======== Record excerpts ========

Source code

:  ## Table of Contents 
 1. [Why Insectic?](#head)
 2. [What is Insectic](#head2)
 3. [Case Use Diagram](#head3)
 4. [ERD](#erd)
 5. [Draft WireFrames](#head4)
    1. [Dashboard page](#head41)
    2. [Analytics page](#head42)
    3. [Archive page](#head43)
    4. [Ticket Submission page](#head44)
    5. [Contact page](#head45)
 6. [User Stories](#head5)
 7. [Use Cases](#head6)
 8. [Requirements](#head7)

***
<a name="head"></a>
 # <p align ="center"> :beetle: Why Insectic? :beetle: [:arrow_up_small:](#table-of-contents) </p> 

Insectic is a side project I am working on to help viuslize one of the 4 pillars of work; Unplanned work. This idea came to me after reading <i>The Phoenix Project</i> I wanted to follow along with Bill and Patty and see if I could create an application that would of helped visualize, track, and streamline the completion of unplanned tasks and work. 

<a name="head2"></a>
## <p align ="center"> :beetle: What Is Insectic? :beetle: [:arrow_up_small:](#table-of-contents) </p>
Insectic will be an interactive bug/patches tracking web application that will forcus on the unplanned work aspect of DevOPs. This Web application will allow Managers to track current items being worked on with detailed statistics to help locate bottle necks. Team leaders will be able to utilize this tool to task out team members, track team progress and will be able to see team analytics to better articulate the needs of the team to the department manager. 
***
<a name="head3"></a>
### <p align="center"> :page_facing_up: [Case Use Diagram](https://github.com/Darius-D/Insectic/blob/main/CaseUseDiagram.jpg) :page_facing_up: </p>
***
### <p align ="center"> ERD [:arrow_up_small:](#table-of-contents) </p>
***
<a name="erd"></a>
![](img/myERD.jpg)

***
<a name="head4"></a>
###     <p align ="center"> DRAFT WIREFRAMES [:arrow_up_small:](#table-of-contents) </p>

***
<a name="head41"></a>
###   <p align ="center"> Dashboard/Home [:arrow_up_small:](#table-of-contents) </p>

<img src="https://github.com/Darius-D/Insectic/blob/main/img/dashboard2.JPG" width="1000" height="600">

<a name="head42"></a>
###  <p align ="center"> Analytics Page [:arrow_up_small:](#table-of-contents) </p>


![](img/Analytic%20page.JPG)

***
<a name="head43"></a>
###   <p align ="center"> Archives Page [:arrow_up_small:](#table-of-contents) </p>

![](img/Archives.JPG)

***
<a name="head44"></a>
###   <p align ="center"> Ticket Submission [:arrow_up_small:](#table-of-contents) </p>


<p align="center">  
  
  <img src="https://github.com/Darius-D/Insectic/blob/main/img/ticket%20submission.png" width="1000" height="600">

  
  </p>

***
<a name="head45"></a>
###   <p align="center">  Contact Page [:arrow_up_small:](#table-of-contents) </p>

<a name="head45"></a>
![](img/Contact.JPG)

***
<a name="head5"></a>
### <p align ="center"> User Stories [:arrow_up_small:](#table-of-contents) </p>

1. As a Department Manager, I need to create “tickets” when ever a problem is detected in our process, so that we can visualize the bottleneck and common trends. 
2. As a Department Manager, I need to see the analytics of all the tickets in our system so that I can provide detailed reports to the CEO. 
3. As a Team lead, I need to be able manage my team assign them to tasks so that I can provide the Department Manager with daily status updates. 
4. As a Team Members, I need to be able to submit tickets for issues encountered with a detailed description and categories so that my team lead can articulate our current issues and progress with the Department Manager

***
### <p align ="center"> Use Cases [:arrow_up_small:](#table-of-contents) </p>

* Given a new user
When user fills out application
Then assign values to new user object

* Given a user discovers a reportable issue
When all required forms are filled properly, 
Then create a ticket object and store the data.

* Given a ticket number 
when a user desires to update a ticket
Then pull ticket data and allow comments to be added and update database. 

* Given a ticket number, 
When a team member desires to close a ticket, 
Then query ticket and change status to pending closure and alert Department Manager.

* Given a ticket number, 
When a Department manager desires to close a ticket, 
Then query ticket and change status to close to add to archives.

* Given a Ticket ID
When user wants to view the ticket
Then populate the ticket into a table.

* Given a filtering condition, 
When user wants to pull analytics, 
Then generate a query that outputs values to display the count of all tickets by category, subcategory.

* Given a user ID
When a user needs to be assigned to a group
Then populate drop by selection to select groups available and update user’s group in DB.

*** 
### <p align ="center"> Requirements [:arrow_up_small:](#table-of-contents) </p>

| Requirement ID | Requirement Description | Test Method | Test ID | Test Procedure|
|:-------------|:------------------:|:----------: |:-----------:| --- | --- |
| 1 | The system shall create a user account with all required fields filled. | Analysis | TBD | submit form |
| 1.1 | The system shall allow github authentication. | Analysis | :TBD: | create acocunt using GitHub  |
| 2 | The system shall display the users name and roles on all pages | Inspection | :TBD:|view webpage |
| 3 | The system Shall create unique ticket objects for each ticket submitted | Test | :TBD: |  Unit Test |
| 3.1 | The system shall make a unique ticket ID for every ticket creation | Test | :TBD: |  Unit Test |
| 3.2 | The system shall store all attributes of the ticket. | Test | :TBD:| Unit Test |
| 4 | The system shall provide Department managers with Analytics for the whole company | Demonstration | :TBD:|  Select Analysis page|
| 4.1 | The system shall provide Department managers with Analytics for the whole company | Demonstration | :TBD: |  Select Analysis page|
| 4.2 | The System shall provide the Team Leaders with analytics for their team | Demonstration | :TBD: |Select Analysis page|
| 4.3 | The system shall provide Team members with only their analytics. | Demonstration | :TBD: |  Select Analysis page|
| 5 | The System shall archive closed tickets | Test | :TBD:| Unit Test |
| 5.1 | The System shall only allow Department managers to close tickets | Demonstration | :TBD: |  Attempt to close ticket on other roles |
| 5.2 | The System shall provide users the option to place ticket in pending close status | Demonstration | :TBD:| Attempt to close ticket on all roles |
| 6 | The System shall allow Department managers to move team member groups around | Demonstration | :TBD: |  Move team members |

========

Work to complete
Print out all the material above, unaltered.

Response to this exercise
Source code

:  ## Table of Contents 
 1. [Why Insectic?](#head)
 2. [What is Insectic](#head2)
 3. [Case Use Diagram](#head3)
 4. [ERD](#erd)
 5. [Draft WireFrames](#head4)
    1. [Dashboard page](#head41)
    2. [Analytics page](#head42)
    3. [Archive page](#head43)
    4. [Ticket Submission page](#head44)
    5. [Contact page](#head45)
 6. [User Stories](#head5)
 7. [Use Cases](#head6)
 8. [Requirements](#head7)

***
<a name="head"></a>
 # <p align ="center"> :beetle: Why Insectic? :beetle: [:arrow_up_small:](#table-of-contents) </p> 

Insectic is a side project I am working on to help viuslize one of the 4 pillars of work; Unplanned work. This idea came to me after reading <i>The Phoenix Project</i> I wanted to follow along with Bill and Patty and see if I could create an application that would of helped visualize, track, and streamline the completion of unplanned tasks and work. 

<a name="head2"></a>
## <p align ="center"> :beetle: What Is Insectic? :beetle: [:arrow_up_small:](#table-of-contents) </p>
Insectic will be an interactive bug/patches tracking web application that will forcus on the unplanned work aspect of DevOPs. This Web application will allow Managers to track current items being worked on with detailed statistics to help locate bottle necks. Team leaders will be able to utilize this tool to task out team members, track team progress and will be able to see team analytics to better articulate the needs of the team to the department manager. 
***
<a name="head3"></a>
### <p align="center"> :page_facing_up: [Case Use Diagram](https://github.com/Darius-D/Insectic/blob/main/CaseUseDiagram.jpg) :page_facing_up: </p>
***
### <p align ="center"> ERD [:arrow_up_small:](#table-of-contents) </p>
***
<a name="erd"></a>
![](img/myERD.jpg)

***
<a name="head4"></a>
###     <p align ="center"> DRAFT WIREFRAMES [:arrow_up_small:](#table-of-contents) </p>

***
<a name="head41"></a>
###   <p align ="center"> Dashboard/Home [:arrow_up_small:](#table-of-contents) </p>

<img src="https://github.com/Darius-D/Insectic/blob/main/img/dashboard2.JPG" width="1000" height="600">

<a name="head42"></a>
###  <p align ="center"> Analytics Page [:arrow_up_small:](#table-of-contents) </p>


![](img/Analytic%20page.JPG)

***
<a name="head43"></a>
###   <p align ="center"> Archives Page [:arrow_up_small:](#table-of-contents) </p>

![](img/Archives.JPG)

***
<a name="head44"></a>
###   <p align ="center"> Ticket Submission [:arrow_up_small:](#table-of-contents) </p>


<p align="center">  
  
  <img src="https://github.com/Darius-D/Insectic/blob/main/img/ticket%20submission.png" width="1000" height="600">

  
  </p>

***
<a name="head45"></a>
###   <p align="center">  Contact Page [:arrow_up_small:](#table-of-contents) </p>

<a name="head45"></a>
![](img/Contact.JPG)

***
<a name="head5"></a>
### <p align ="center"> User Stories [:arrow_up_small:](#table-of-contents) </p>

1. As a Department Manager, I need to create “tickets” when ever a problem is detected in our process, so that we can visualize the bottleneck and common trends. 
2. As a Department Manager, I need to see the analytics of all the tickets in our system so that I can provide detailed reports to the CEO. 
3. As a Team lead, I need to be able manage my team assign them to tasks so that I can provide the Department Manager with daily status updates. 
4. As a Team Members, I need to be able to submit tickets for issues encountered with a detailed description and categories so that my team lead can articulate our current issues and progress with the Department Manager

***
### <p align ="center"> Use Cases [:arrow_up_small:](#table-of-contents) </p>

* Given a new user
When user fills out application
Then assign values to new user object

* Given a user discovers a reportable issue
When all required forms are filled properly, 
Then create a ticket object and store the data.

* Given a ticket number 
when a user desires to update a ticket
Then pull ticket data and allow comments to be added and update database. 

* Given a ticket number, 
When a team member desires to close a ticket, 
Then query ticket and change status to pending closure and alert Department Manager.

* Given a ticket number, 
When a Department manager desires to close a ticket, 
Then query ticket and change status to close to add to archives.

* Given a Ticket ID
When user wants to view the ticket
Then populate the ticket into a table.

* Given a filtering condition, 
When user wants to pull analytics, 
Then generate a query that outputs values to display the count of all tickets by category, subcategory.

* Given a user ID
When a user needs to be assigned to a group
Then populate drop by selection to select groups available and update user’s group in DB.

*** 
### <p align ="center"> Requirements [:arrow_up_small:](#table-of-contents) </p>

| Requirement ID | Requirement Description | Test Method | Test ID | Test Procedure|
|:-------------|:------------------:|:----------: |:-----------:| --- | --- |
| 1 | The system shall create a user account with all required fields filled. | Analysis | TBD | submit form |
| 1.1 | The system shall allow github authentication. | Analysis | :TBD: | create acocunt using GitHub  |
| 2 | The system shall display the users name and roles on all pages | Inspection | :TBD:|view webpage |
| 3 | The system Shall create unique ticket objects for each ticket submitted | Test | :TBD: |  Unit Test |
| 3.1 | The system shall make a unique ticket ID for every ticket creation | Test | :TBD: |  Unit Test |
| 3.2 | The system shall store all attributes of the ticket. | Test | :TBD:| Unit Test |
| 4 | The system shall provide Department managers with Analytics for the whole company | Demonstration | :TBD:|  Select Analysis page|
| 4.1 | The system shall provide Department managers with Analytics for the whole company | Demonstration | :TBD: |  Select Analysis page|
| 4.2 | The System shall provide the Team Leaders with analytics for their team | Demonstration | :TBD: |Select Analysis page|
| 4.3 | The system shall provide Team members with only their analytics. | Demonstration | :TBD: |  Select Analysis page|
| 5 | The System shall archive closed tickets | Test | :TBD:| Unit Test |
| 5.1 | The System shall only allow Department managers to close tickets | Demonstration | :TBD: |  Attempt to close ticket on other roles |
| 5.2 | The System shall provide users the option to place ticket in pending close status | Demonstration | :TBD:| Attempt to close ticket on all roles |
| 6 | The System shall allow Department managers to move team member groups around | Demonstration | :TBD: |  Move team members |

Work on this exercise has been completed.